Another example might be Maya Lin’s Vietnam memorial which used the most pared down and simple forms to visualize an extraordinary thing: a deep gash, a black wound in the earth. But the over-arching narrative in her tale has equally as much to do with the story of how a young Asian American female student got the memorial made and approved and eventually built, working against many political and military forces throughout the process.
I also showed the work of Renata Stih + Frieder Schnock who do amazing work around cultural memory, specifically in Germany. Their proposal for a Memorial to the Murdered Jews in Europe was rejected (along with numerous other applications) in favor of Peter Eisenmann’s enormous, physical, and monumental grid of rectangular concrete blocks. Stih + Schnock proposed a piece entitled “Bus Stop” which would have been a memorial-in-motion: an actual route inviting people to ride on bright red busses which would traverse the countryside, emblazoned with the names of the various possible destinations: Buchenwald, Auschwitz, and so on. But importantly, their proposal would have required that the site dedicated to the proposed Memorial, in the middle of the city’s most expensive real estate section, remain entirely empty. With nothing but a bus-stop sign.

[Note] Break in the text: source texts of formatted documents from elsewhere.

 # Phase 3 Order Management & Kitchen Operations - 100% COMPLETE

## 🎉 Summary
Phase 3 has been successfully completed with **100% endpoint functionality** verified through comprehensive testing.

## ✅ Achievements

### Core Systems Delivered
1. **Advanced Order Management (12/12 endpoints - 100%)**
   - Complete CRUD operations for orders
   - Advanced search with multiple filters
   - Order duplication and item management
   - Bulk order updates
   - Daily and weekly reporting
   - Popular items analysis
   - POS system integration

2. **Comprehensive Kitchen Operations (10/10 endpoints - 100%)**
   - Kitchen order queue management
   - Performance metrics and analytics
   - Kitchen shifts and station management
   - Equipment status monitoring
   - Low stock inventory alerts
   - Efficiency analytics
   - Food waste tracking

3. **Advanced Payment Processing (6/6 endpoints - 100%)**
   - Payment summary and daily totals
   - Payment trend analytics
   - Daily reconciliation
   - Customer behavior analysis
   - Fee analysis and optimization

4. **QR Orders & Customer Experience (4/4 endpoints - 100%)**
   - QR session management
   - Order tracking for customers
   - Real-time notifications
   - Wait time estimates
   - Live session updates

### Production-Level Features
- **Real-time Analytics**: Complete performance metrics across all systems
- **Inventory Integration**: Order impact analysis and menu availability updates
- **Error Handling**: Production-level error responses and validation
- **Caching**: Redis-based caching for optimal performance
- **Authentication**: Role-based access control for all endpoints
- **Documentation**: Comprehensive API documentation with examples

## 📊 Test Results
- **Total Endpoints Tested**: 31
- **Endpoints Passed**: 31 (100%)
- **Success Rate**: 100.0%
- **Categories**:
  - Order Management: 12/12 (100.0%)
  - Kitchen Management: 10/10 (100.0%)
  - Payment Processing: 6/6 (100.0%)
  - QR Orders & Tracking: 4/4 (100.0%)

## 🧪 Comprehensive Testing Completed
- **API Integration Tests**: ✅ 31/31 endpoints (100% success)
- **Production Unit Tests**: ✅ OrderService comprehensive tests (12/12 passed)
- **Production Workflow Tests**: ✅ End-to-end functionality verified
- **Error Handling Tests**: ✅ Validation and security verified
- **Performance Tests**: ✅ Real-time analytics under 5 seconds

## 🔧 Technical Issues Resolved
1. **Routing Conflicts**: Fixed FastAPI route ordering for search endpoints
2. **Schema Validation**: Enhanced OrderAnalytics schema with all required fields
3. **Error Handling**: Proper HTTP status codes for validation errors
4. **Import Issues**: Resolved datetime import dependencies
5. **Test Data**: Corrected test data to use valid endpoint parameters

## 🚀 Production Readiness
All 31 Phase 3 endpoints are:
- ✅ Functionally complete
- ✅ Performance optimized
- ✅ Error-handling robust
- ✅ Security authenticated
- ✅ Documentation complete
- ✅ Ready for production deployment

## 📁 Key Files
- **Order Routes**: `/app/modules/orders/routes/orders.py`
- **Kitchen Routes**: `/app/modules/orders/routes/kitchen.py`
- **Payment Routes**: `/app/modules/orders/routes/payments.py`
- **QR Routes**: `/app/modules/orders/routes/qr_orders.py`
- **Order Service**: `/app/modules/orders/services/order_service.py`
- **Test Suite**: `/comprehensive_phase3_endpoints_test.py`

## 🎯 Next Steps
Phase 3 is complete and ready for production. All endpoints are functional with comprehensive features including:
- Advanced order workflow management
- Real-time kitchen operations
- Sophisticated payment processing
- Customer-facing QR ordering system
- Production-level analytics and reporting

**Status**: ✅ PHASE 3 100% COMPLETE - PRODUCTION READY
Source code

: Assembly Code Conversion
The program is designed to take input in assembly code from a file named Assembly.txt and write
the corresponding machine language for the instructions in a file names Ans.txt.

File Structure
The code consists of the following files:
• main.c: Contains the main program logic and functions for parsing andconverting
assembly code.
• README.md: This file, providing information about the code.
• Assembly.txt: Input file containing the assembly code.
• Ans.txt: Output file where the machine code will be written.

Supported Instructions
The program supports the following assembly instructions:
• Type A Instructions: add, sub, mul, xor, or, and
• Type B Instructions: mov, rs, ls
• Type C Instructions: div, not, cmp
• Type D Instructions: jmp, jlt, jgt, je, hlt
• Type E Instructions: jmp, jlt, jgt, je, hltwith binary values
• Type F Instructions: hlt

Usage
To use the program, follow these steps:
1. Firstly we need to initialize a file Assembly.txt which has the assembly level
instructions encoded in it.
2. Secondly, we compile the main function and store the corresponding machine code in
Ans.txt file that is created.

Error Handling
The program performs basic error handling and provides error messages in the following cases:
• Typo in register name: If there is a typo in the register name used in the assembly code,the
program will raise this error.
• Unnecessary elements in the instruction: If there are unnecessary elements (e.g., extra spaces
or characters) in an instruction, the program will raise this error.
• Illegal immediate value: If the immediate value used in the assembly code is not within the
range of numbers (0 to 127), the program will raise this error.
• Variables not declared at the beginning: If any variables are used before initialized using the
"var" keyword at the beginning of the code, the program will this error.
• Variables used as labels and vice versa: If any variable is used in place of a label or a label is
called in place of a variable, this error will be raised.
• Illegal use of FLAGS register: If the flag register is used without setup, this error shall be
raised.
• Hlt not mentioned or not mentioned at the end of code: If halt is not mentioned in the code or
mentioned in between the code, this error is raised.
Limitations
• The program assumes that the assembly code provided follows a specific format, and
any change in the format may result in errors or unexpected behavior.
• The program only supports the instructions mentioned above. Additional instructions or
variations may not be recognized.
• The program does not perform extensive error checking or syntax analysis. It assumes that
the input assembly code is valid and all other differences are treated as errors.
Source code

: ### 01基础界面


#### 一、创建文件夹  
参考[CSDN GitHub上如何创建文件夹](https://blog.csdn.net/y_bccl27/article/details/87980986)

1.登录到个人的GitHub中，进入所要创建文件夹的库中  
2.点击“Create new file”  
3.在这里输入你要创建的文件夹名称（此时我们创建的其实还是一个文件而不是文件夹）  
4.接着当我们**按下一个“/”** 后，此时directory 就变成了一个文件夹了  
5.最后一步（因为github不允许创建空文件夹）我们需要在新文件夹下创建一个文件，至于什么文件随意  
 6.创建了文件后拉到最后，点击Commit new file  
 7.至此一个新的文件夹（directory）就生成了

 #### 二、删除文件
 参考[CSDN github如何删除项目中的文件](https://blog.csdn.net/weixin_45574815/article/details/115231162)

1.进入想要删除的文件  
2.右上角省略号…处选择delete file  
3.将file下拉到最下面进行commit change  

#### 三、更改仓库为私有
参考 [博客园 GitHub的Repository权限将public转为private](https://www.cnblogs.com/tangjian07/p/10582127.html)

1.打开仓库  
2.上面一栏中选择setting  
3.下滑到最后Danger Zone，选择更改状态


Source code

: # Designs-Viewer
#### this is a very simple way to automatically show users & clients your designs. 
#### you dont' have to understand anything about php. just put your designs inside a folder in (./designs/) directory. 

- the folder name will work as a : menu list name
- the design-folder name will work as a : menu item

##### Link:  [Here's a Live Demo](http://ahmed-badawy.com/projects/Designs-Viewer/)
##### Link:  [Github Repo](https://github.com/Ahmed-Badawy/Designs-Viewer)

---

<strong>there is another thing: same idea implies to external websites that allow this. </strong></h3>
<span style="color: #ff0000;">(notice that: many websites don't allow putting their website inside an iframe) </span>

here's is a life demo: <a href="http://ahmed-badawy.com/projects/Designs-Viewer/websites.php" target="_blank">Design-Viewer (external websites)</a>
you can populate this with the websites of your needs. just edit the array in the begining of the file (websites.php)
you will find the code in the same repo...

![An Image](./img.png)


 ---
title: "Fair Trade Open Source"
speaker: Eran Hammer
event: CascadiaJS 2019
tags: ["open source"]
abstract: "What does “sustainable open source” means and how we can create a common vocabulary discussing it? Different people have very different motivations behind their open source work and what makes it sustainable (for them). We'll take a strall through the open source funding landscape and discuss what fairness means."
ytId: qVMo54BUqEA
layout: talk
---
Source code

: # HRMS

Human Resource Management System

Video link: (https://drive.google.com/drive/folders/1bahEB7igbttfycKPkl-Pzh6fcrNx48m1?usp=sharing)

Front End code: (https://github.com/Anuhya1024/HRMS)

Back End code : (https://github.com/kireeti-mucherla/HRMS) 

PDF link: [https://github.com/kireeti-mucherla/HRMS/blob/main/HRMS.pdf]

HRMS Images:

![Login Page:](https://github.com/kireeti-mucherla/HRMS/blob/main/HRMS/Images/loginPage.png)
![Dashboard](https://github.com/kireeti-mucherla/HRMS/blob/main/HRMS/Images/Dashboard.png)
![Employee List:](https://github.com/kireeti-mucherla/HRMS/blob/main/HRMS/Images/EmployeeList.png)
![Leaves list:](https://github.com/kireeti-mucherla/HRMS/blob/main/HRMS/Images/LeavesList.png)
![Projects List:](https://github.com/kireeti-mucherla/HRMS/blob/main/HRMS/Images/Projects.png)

M+Co/Scott Stowell’s simple “Everybody” billboard simply and succinctly became an inclusive community-building gesture during a time when New York’s 42nd street, which in those days was largely comprised of pornography and strip joints, was under construction. Developers were attempting to “clean up” the area,and in doing so excluded and eventually ousted those businesses that had been occupying the stores and theaters for so many years.
These are just a few examples of the many kinds of work I introduce to my students. We discuss how this work communicates, narrates, tells and teaches, gestures and frames, advocates and invites without necessarily adding to the world’s overabundance of unnecessary items, stuff, ephemera and printed collateral. This work tells stories, creates place, creates community, evokes emotions, shapes opinion, invites and incites interaction, memorializes horrific events without relying on visual clichés, or overused and ubiquitous imagery, billboards or logo campaigns, posters or brochures. And the benefit of my class and this sort of work, is that to truly engage in a class such as this, students must immerse themselves deeply and genuinely into their chosen subject area.
After observing and analyzing some of these artists and designers, students are then given projects in which they too are asked, in incremental steps, to arrive at a piece of work that memorializes an event (personal or public, monumental or banal) or tells a story in visual, structural, and physical ways. In one project the students are directed to only use what they find at a site. A lovely solution came from a student, Kai Salmela, who took a walk in the woods on a sunny day when there was still snow on the ground. Using only his (freezing cold) hands, he scraped away a large square in the middle of a slightly open space in the woods. A striking brown square in the white field resulted: a beautiful statement of form, meditation, portent of springtime coming. There was something moving & somber in the square earth, a burial ground, a place of endings as well as beginnings.
In a different project, where the students are asked to introduce a word into the environment, my student Vasily Davidov, made massive white letters that spelled in beautiful Universe capitals: OUCH and placed them in a site between two buildings which were just about to be renovated/replaced. The space was tight and the poetry of the piece came through it’s context: students loved that space, they delighted in the weird alleyway between these nearly-touching buildings. And the alleyway was about to disappear.
These examples (among others) were part of my contribution to the discussion at D.I. I hoped that by sharing what I do in my teaching, I might prompt a discussion about how students and designers might consider ways to pull us out of our computers, out of our self-referential focus, and into a place of opinion, heart, poetics, geography, context, cultural relevance, community, caring, responsibility, imagination, reverence, research, innovation, and grace.